Dalam kasus Andersen diketahui terjadinya perilaku moral hazard diantaranya
manipulasi laporan keuangan dengan mencatat keuntungan padahal perusahaan mengalami
kerugian. Manipulasi keuntungan disebabkan keinginan perusahaan agar saham tetap
diminati investor.
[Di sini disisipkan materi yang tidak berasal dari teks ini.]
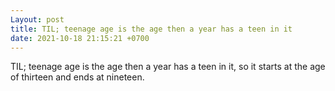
 ```yaml
---
Layout: post
title: TIL; teenage age is the age then a year has a teen in it
date: 2021-10-18 21:15:21 +0700
---
```

TIL; teenage age is the age then a year has a teen in it, so it starts
at the age of thirteen and ends at nineteen.
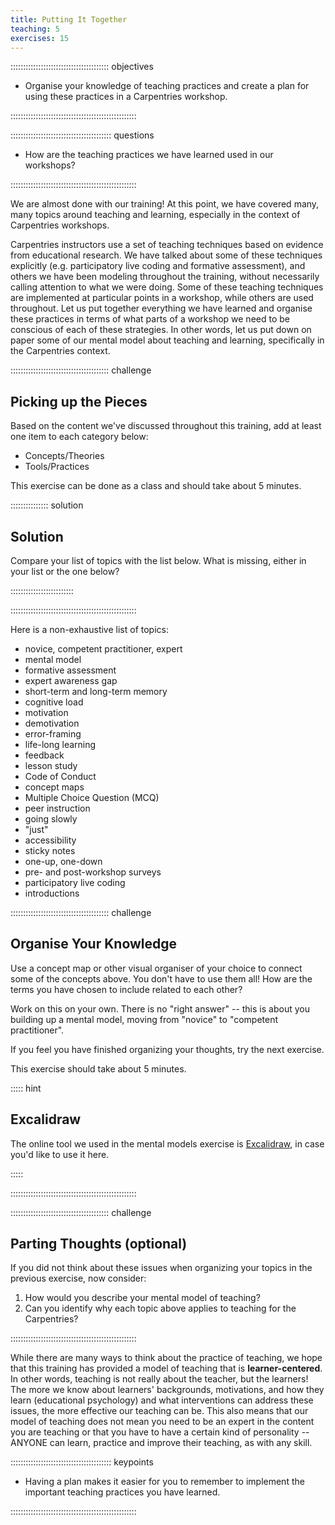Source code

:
 ```yaml
---
title: Putting It Together
teaching: 5
exercises: 15
---
```



::::::::::::::::::::::::::::::::::::::: objectives

- Organise your knowledge of teaching practices and create a plan for using these practices in a Carpentries workshop.

::::::::::::::::::::::::::::::::::::::::::::::::::

:::::::::::::::::::::::::::::::::::::::: questions

- How are the teaching practices we have learned used in our workshops?

::::::::::::::::::::::::::::::::::::::::::::::::::
  
We are almost done with our training!  At this point, we have covered many, many topics
around teaching and learning, especially in the context of Carpentries workshops.

  
Carpentries instructors use a set of teaching techniques based on evidence from
educational research. We have talked about some of these techniques explicitly
(e.g. participatory live coding and formative assessment), and others we have been modeling throughout
the training, without necessarily calling attention to what we were doing. Some of
these teaching techniques are implemented at particular points in a workshop, while
others are used throughout. Let us put together everything we have learned and organise
these practices in terms of what parts of a workshop we need to be conscious of each
of these strategies. In other words, let us put down on paper some of our mental model
about teaching and learning, specifically in the Carpentries context.

:::::::::::::::::::::::::::::::::::::::  challenge

## Picking up the Pieces

Based on the content we've discussed throughout this training, add at least one item to each category below:

- Concepts/Theories
- Tools/Practices

This exercise can be done as a class and should take about 5 minutes.

:::::::::::::::  solution

## Solution

Compare your list of topics with the list below.  What is missing, either in your
list or the one below?  



:::::::::::::::::::::::::

::::::::::::::::::::::::::::::::::::::::::::::::::

Here is a non-exhaustive list of topics:

- novice, competent practitioner, expert
- mental model
- formative assessment
- expert awareness gap
- short-term and long-term memory
- cognitive load
- motivation
- demotivation
- error-framing
- life-long learning
- feedback
- lesson study
- Code of Conduct
- concept maps
- Multiple Choice Question (MCQ)
- peer instruction
- going slowly
- "just"
- accessibility
- sticky notes
- one-up, one-down
- pre- and post-workshop surveys
- participatory live coding
- introductions

:::::::::::::::::::::::::::::::::::::::  challenge

## Organise Your Knowledge

Use a concept map or other visual organiser of your choice to connect some of
the concepts above. You don't have to use them all! How are the terms you have
chosen to include related to each other?

Work on this on your own.  There is no "right answer" -- this is about you building
up a mental model, moving from "novice" to "competent practitioner".

If you feel you have finished organizing your thoughts, try the next exercise.

This exercise should take about 5 minutes.

::::: hint

## Excalidraw

The online tool we used in the mental models exercise is [Excalidraw](https://excalidraw.com/), in case you'd like to use it here.


:::::

::::::::::::::::::::::::::::::::::::::::::::::::::

:::::::::::::::::::::::::::::::::::::::  challenge

## Parting Thoughts (optional)

If you did not think about these issues when organizing your topics in the previous
exercise, now consider:

1. How would you describe your mental model of teaching?
2. Can you identify why each topic above applies to teaching for the Carpentries?  
  

::::::::::::::::::::::::::::::::::::::::::::::::::

While there are many ways to
think about the practice of teaching, we hope that this training has provided a model of
teaching that is **learner-centered**.  In other words, teaching is not really about the
teacher, but the learners!  The more we know about learners' backgrounds, motivations,
and how they learn (educational psychology) and what interventions can address these
issues, the more effective our teaching can be.  This also means that our model of teaching
does not mean you need to be an expert in the content you are teaching or that you have
to have a certain kind of personality -- ANYONE can learn, practice and improve their
teaching, as with any skill.

:::::::::::::::::::::::::::::::::::::::: keypoints

- Having a plan makes it easier for you to remember to implement the important teaching practices you have learned.

::::::::::::::::::::::::::::::::::::::::::::::::::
Ini merupakan salah satu contoh kasus pelanggaran etika profesi Auditor
yang terjadi di Amerika Serikat, sebuah negara yang memiliki perangkat Undang-undang
bisnis dan pasar modal yang lebih lengkap. Hal ini terjadi akibat keegoisan satu pihak
terhadap pihak lain, dalam hal ini pihak-pihak yang selama ini diuntungkan atas penipuan
laporan keuangan terhadap pihak yang telah tertipu. Hal ini buah dari sebuah ketidakjujuran,
kebohongan atau dari praktik bisnis yang tidak etis yang berakibat hutang dan sebuah
kehancuran yang menyisakan penderitaan bagi banyak pihak disamping proses peradilan dan
tuntutan hukum
Untuk itulah kode etik profesi harus dibuat untuk menopang praktik yang sehat bebas
dari kecurangan. Kode etik mengatur anggotanya dan menjelaskan hal apa yang baik dan
tidak baik dan mana yang boleh dan tidak boleh dilakukan sebagai anggota profesi baik
dalam berhubungan dengan kolega, klien, publik dan karyawan sendiri.
Yang harus menjadi sebuah pelajaran bahwa sesungguhnya suatu praktik atau perilaku
yang dilandasi dengan ketidakbaikan maka akhirnya akan menuai ketidakbaikan pula
termasuk kemadharatan bagi banyak pihak.